Brief
The expected output is exactly the lines below, starting at the line with "developed during an" and ending at the line with "## The Game Concept", both included; no other line belongs in it.
++++ Recorded data
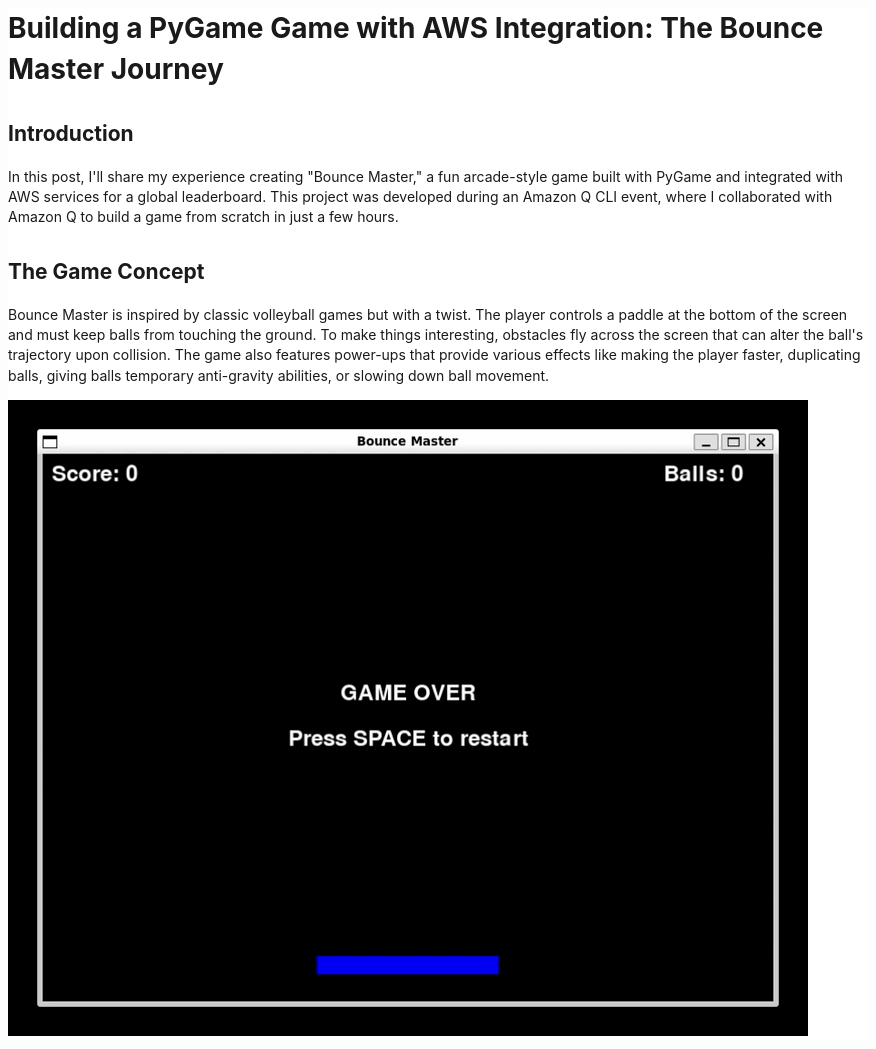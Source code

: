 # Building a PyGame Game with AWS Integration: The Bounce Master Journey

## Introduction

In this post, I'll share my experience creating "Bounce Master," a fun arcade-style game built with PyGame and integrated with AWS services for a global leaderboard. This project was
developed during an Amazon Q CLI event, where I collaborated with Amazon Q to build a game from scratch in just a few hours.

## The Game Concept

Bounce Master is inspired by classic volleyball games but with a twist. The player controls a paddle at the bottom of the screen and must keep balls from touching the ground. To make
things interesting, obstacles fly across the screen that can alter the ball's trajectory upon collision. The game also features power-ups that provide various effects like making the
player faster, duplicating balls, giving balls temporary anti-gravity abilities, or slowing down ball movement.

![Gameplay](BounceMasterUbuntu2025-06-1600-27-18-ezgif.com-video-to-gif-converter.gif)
++++++++
Completed exercise
developed during an Amazon Q CLI event, where I collaborated with Amazon Q to build a game from scratch in just a few hours.

## The Game Concept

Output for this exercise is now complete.